“Ne devlet, ne yasa; vücudumuz sadece ama sadece bize aittir. 219a kaldırılsın!”
15 yaşlarındaki genç kızlardan üniversite öğrencilerine, 80’ini deviren 68 kuşağı kadınlarına dek; Hessen Eyaleti çapında yüzlerce kadın, Aralık ayı içerisinde ve bu hafta sonu, bu taleple sokaklardaydı.
Benim de yaşamakta olduğum Giessen şehrinde, Kristina Haenel adlı bir doktora karşı açılan dava; Kasım ayında, 219a yasası gereğince 6000 E. para cezasıyla nihayetlendi. Bu cezanın ardından, meslek hayatı da bir süreliğine askıya alınmış oldu.
219a; kürtaj reklamı-tanıtımı yapmayı, bu yönlü bilgilendirmeleri duyurular halinde paylaşmayı suç olarak sıfatlandıran bir yasa. Bilgilendirmeyi dahi, “kürtaja teşvik” olarak gören bir yasa. Bu yasanın engelleyişiyle; kadınlar bilgi almak üzere telefon ettikleri kliniklerden, günlerce çabalasalar dahi bilgi alamamakta. Telefon yüzlerine kapanmakta.

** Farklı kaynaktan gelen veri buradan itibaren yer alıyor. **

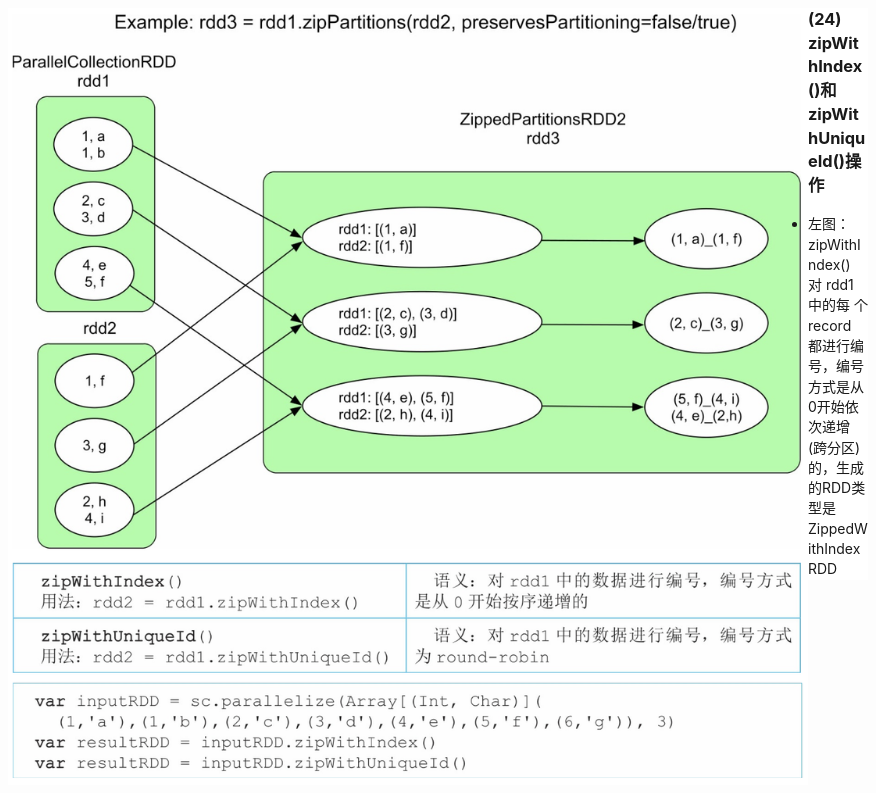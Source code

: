 <img src="../../pics/spark/spark_127.png" align=left width=800>

### (24) **zipWithIndex**()和**zipWithUniqueId**()操作

<img src="../../pics/spark/spark_128.png" align=left width=800>

<img src="../../pics/spark/spark_129.png" align=left width=800>

- 左图：zipWithIndex() 对 rdd1 中的每 个 record 都进行编号，编号方式是从0开始依次递增(跨分区)的，生成的RDD类型是ZippedWithIndexRDD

Doktor Kristina Haenel’in işlediği suç ise: “Yaptığım asla bir reklam değildir. Yaptığım bilgilendirmedir. Bilgi çağında olduğumuz söyleniyor. Parayla vücut pazarlama meşrulaştırılmışken, kiliselerde hamilelik durumuna ilişkin vaaz verilebilirken; erkeğin değil, kadının kendi vücudu hakkında karar vermesi gereken muazzam bir öneme sahip bu konu hakkında bilgilendirme yasak! 21. yüzyıldayız! Yeter artık! Ortaçağ’da yaşamıyoruz. Kadın cinsi olarak okuma-yazma hakkımızı edineli bir asır oldu. Neyi isteyip-istemediğimize, okuyup-öğrenip karar verme durumundayız. 1933’te, bedenimize soy sürdürecek bir tohum atma makinesi olarak bakılarak çıkarılan bu yasa, Ortaçağ karanlığının izlerinde. Ne devlet, ne de partiler bu yasayı tartışmaktan öteye geçmediler. Kaldırmaya yanaşmadılar-yanaşmıyorlar. Papazlar, bir ceninin yaşamına son verilemeyeceğini vaaz olarak veriyor. Olmamış-doğmamış bir canlının yaşam hakkı; bizlerin, kadın olarak bizlerin yaşamımız-bedenimiz hakkında karar verme hakkımızın önünde sayılıyor. Bu, bizim akıl sınırlarımızı yeterince zorladı. Sayısız kadın bunun mağduriyetini yaşadı-yaşamakta. Artık yeter! Bu yasayı tartışmak istemiyoruz, kaldırın” diyerek, mesleğini böyle icra etmeye başlamasıydı.
Kristina Haenel yaptığı konuşma sırasında, elinde bir elbise askısı taşıdı. Ve konuşmasının sonunda bu askıyı göstererek, yasayı yıllardır, sürekli tartışan ancak bir türlü kaldırılmasına onay vermeyen tüm partilere hitabetti: “Kadını, yine-yeniden, usanmadan bu askıya almak istiyorsunuz. İradesiz kılmak istiyorsunuz. Ancak artık biz bu askılara sığmayız.”.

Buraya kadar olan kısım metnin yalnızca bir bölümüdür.